[Rendered images with source text]
□ □ □ □ □ □ □

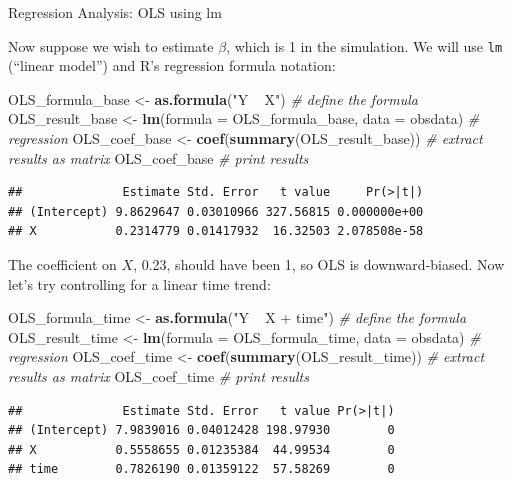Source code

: \documentclass[10pt,ignorenonframetext,]{beamer}
\newenvironment{Shaded}{\begin{snugshade}}{\end{snugshade}}
\newcommand{\KeywordTok}[1]{\textcolor[rgb]{0.13,0.29,0.53}{\textbf{{#1}}}}
\newcommand{\DataTypeTok}[1]{\textcolor[rgb]{0.13,0.29,0.53}{{#1}}}
\newcommand{\StringTok}[1]{\textcolor[rgb]{0.31,0.60,0.02}{{#1}}}
\newcommand{\CommentTok}[1]{\textcolor[rgb]{0.56,0.35,0.01}{\textit{{#1}}}}
\newcommand{\NormalTok}[1]{{#1}}
\begin{document}
\begin{frame}[fragile]{Regression Analysis: OLS using lm}

Now suppose we wish to estimate \(\beta\), which is 1 in the simulation.
We will use \texttt{lm} (``linear model'') and R's regression formula
notation:

\footnotesize

\begin{Shaded}
\begin{Highlighting}[]
\NormalTok{OLS_formula_base <-}\StringTok{ }\KeywordTok{as.formula}\NormalTok{(}\StringTok{"Y ~ X"}\NormalTok{) }\CommentTok{# define the formula}
\NormalTok{OLS_result_base <-}\StringTok{ }\KeywordTok{lm}\NormalTok{(}\DataTypeTok{formula =} \NormalTok{OLS_formula_base, }\DataTypeTok{data =} \NormalTok{obsdata) }\CommentTok{# regression}
\NormalTok{OLS_coef_base <-}\StringTok{ }\KeywordTok{coef}\NormalTok{(}\KeywordTok{summary}\NormalTok{(OLS_result_base)) }\CommentTok{# extract results as matrix}
\NormalTok{OLS_coef_base }\CommentTok{# print results}
\end{Highlighting}
\end{Shaded}

\begin{verbatim}
##              Estimate Std. Error   t value     Pr(>|t|)
## (Intercept) 9.8629647 0.03010966 327.56815 0.000000e+00
## X           0.2314779 0.01417932  16.32503 2.078508e-58
\end{verbatim}

\normalsize

The coefficient on \(X\), 0.23, should have been 1, so OLS is
downward-biased. Now let's try controlling for a linear time trend:

\footnotesize

\begin{Shaded}
\begin{Highlighting}[]
\NormalTok{OLS_formula_time <-}\StringTok{ }\KeywordTok{as.formula}\NormalTok{(}\StringTok{"Y ~ X + time"}\NormalTok{) }\CommentTok{# define the formula}
\NormalTok{OLS_result_time <-}\StringTok{ }\KeywordTok{lm}\NormalTok{(}\DataTypeTok{formula =} \NormalTok{OLS_formula_time, }\DataTypeTok{data =} \NormalTok{obsdata) }\CommentTok{# regression}
\NormalTok{OLS_coef_time <-}\StringTok{ }\KeywordTok{coef}\NormalTok{(}\KeywordTok{summary}\NormalTok{(OLS_result_time)) }\CommentTok{# extract results as matrix}
\NormalTok{OLS_coef_time }\CommentTok{# print results}
\end{Highlighting}
\end{Shaded}

\begin{verbatim}
##              Estimate Std. Error   t value Pr(>|t|)
## (Intercept) 7.9839016 0.04012428 198.97930        0
## X           0.5558655 0.01235384  44.99534        0
## time        0.7826190 0.01359122  57.58269        0
\end{verbatim}

\normalsize

\end{frame}
\end{document}
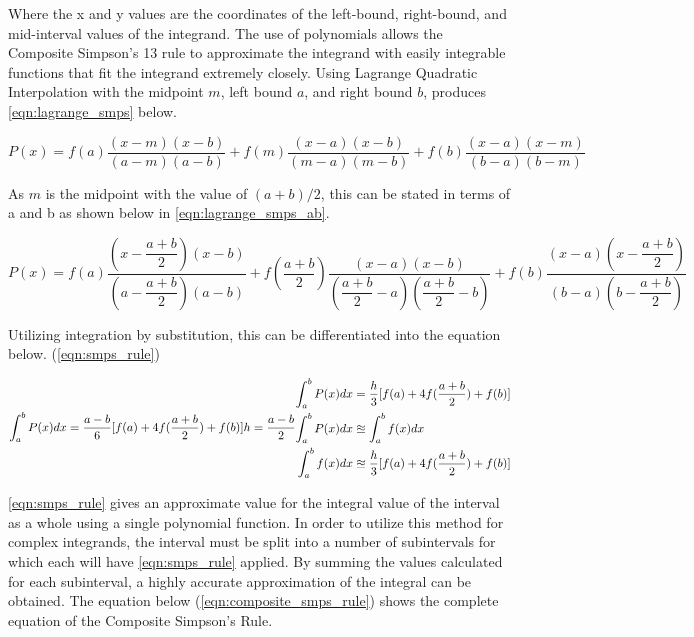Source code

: \documentclass{paper}
\begin{document}
Where the x and y values are the coordinates of the left-bound, right-bound, and mid-interval values of the integrand.
The use of polynomials allows the Composite Simpson's 13 rule to approximate the integrand with easily integrable functions that fit the integrand extremely closely.
Using Lagrange Quadratic Interpolation with the midpoint \(m\), left bound \(a\), and right bound \(b\), produces \ref{eqn:lagrange_smps} below.

\begin{equation}
    \label{eqn:lagrange_smps}
    P(x) = f(a) \dfrac{(x - m)(x - b)}{(a - m)(a - b)} + f(m) \dfrac{(x - a)(x - b)}{(m - a)(m - b)} + f(b) \dfrac{(x - a)(x - m)}{(b - a)(b - m)}
\end{equation}

As \(m\) is the midpoint with the value of \((a + b) / 2\), this can be stated in terms of a and b as shown below in \ref{eqn:lagrange_smps_ab}.

\begin{equation}
    \label{eqn:lagrange_smps_ab}
    P(x) = f(a) \dfrac{(x - \dfrac{a+b}{2})(x - b)}{(a - \dfrac{a+b}{2})(a - b)} + f(\dfrac{a+b}{2}) \dfrac{(x - a)(x - b)}{(\dfrac{a+b}{2} - a)(\dfrac{a+b}{2} - b)} + f(b) \dfrac{(x - a)(x - \dfrac{a+b}{2})}{(b - a)(b - \dfrac{a+b}{2})}
\end{equation}

Utilizing integration by substitution, this can be differentiated into the equation below. (\ref{eqn:smps_rule})

\begin{equation}
    \label{eqn:smps_rule}
    \int_a^b P(x) dx = \dfrac{a - b}{6} [f(a) + 4f(\dfrac{a + b}{2}) + f(b)] \\
    h = \dfrac{a - b}{2} \\
    \begin{split}
        \int_a^b P(x) dx &= \dfrac{h}{3} [f(a) + 4f(\dfrac{a + b}{2}) + f(b)]   \\
        \int_a^b P(x) dx &\approxeq \int_a^b f(x) dx                            \\
        \int_a^b f(x) dx &\approxeq \dfrac{h}{3} [f(a) + 4f(\dfrac{a + b}{2}) + f(b)]   \\
    \end{split}
\end{equation}

\ref{eqn:smps_rule} gives an approximate value for the integral value of the interval as a whole using a single polynomial function.
In order to utilize this method for complex integrands, the interval must be split into a number of subintervals for which each will have \ref{eqn:smps_rule} applied.
By summing the values calculated for each subinterval, a highly accurate approximation of the integral can be obtained.
The equation below (\ref{eqn:composite_smps_rule}) shows the complete equation of the Composite Simpson's Rule.
\end{document}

□ □ □ □ □ □ □

* _Brief_
The answer must consist of the entries above, reproduced word for word, without any pictures.

* _Reply_
Source code

: \documentclass[10pt,ignorenonframetext,]{beamer}
\newenvironment{Shaded}{\begin{snugshade}}{\end{snugshade}}
\newcommand{\KeywordTok}[1]{\textcolor[rgb]{0.13,0.29,0.53}{\textbf{{#1}}}}
\newcommand{\DataTypeTok}[1]{\textcolor[rgb]{0.13,0.29,0.53}{{#1}}}
\newcommand{\StringTok}[1]{\textcolor[rgb]{0.31,0.60,0.02}{{#1}}}
\newcommand{\CommentTok}[1]{\textcolor[rgb]{0.56,0.35,0.01}{\textit{{#1}}}}
\newcommand{\NormalTok}[1]{{#1}}
\begin{document}
\begin{frame}[fragile]{Regression Analysis: OLS using lm}

Now suppose we wish to estimate \(\beta\), which is 1 in the simulation.
We will use \texttt{lm} (``linear model'') and R's regression formula
notation:

\footnotesize

\begin{Shaded}
\begin{Highlighting}[]
\NormalTok{OLS_formula_base <-}\StringTok{ }\KeywordTok{as.formula}\NormalTok{(}\StringTok{"Y ~ X"}\NormalTok{) }\CommentTok{# define the formula}
\NormalTok{OLS_result_base <-}\StringTok{ }\KeywordTok{lm}\NormalTok{(}\DataTypeTok{formula =} \NormalTok{OLS_formula_base, }\DataTypeTok{data =} \NormalTok{obsdata) }\CommentTok{# regression}
\NormalTok{OLS_coef_base <-}\StringTok{ }\KeywordTok{coef}\NormalTok{(}\KeywordTok{summary}\NormalTok{(OLS_result_base)) }\CommentTok{# extract results as matrix}
\NormalTok{OLS_coef_base }\CommentTok{# print results}
\end{Highlighting}
\end{Shaded}

\begin{verbatim}
##              Estimate Std. Error   t value     Pr(>|t|)
## (Intercept) 9.8629647 0.03010966 327.56815 0.000000e+00
## X           0.2314779 0.01417932  16.32503 2.078508e-58
\end{verbatim}

\normalsize

The coefficient on \(X\), 0.23, should have been 1, so OLS is
downward-biased. Now let's try controlling for a linear time trend:

\footnotesize

\begin{Shaded}
\begin{Highlighting}[]
\NormalTok{OLS_formula_time <-}\StringTok{ }\KeywordTok{as.formula}\NormalTok{(}\StringTok{"Y ~ X + time"}\NormalTok{) }\CommentTok{# define the formula}
\NormalTok{OLS_result_time <-}\StringTok{ }\KeywordTok{lm}\NormalTok{(}\DataTypeTok{formula =} \NormalTok{OLS_formula_time, }\DataTypeTok{data =} \NormalTok{obsdata) }\CommentTok{# regression}
\NormalTok{OLS_coef_time <-}\StringTok{ }\KeywordTok{coef}\NormalTok{(}\KeywordTok{summary}\NormalTok{(OLS_result_time)) }\CommentTok{# extract results as matrix}
\NormalTok{OLS_coef_time }\CommentTok{# print results}
\end{Highlighting}
\end{Shaded}

\begin{verbatim}
##              Estimate Std. Error   t value Pr(>|t|)
## (Intercept) 7.9839016 0.04012428 198.97930        0
## X           0.5558655 0.01235384  44.99534        0
## time        0.7826190 0.01359122  57.58269        0
\end{verbatim}

\normalsize

\end{frame}
\end{document}
Source code

: \documentclass{paper}
\begin{document}
Where the x and y values are the coordinates of the left-bound, right-bound, and mid-interval values of the integrand.
The use of polynomials allows the Composite Simpson's 13 rule to approximate the integrand with easily integrable functions that fit the integrand extremely closely.
Using Lagrange Quadratic Interpolation with the midpoint \(m\), left bound \(a\), and right bound \(b\), produces \ref{eqn:lagrange_smps} below.

\begin{equation}
    \label{eqn:lagrange_smps}
    P(x) = f(a) \dfrac{(x - m)(x - b)}{(a - m)(a - b)} + f(m) \dfrac{(x - a)(x - b)}{(m - a)(m - b)} + f(b) \dfrac{(x - a)(x - m)}{(b - a)(b - m)}
\end{equation}

As \(m\) is the midpoint with the value of \((a + b) / 2\), this can be stated in terms of a and b as shown below in \ref{eqn:lagrange_smps_ab}.

\begin{equation}
    \label{eqn:lagrange_smps_ab}
    P(x) = f(a) \dfrac{(x - \dfrac{a+b}{2})(x - b)}{(a - \dfrac{a+b}{2})(a - b)} + f(\dfrac{a+b}{2}) \dfrac{(x - a)(x - b)}{(\dfrac{a+b}{2} - a)(\dfrac{a+b}{2} - b)} + f(b) \dfrac{(x - a)(x - \dfrac{a+b}{2})}{(b - a)(b - \dfrac{a+b}{2})}
\end{equation}

Utilizing integration by substitution, this can be differentiated into the equation below. (\ref{eqn:smps_rule})

\begin{equation}
    \label{eqn:smps_rule}
    \int_a^b P(x) dx = \dfrac{a - b}{6} [f(a) + 4f(\dfrac{a + b}{2}) + f(b)] \\
    h = \dfrac{a - b}{2} \\
    \begin{split}
        \int_a^b P(x) dx &= \dfrac{h}{3} [f(a) + 4f(\dfrac{a + b}{2}) + f(b)]   \\
        \int_a^b P(x) dx &\approxeq \int_a^b f(x) dx                            \\
        \int_a^b f(x) dx &\approxeq \dfrac{h}{3} [f(a) + 4f(\dfrac{a + b}{2}) + f(b)]   \\
    \end{split}
\end{equation}

\ref{eqn:smps_rule} gives an approximate value for the integral value of the interval as a whole using a single polynomial function.
In order to utilize this method for complex integrands, the interval must be split into a number of subintervals for which each will have \ref{eqn:smps_rule} applied.
By summing the values calculated for each subinterval, a highly accurate approximation of the integral can be obtained.
The equation below (\ref{eqn:composite_smps_rule}) shows the complete equation of the Composite Simpson's Rule.
\end{document}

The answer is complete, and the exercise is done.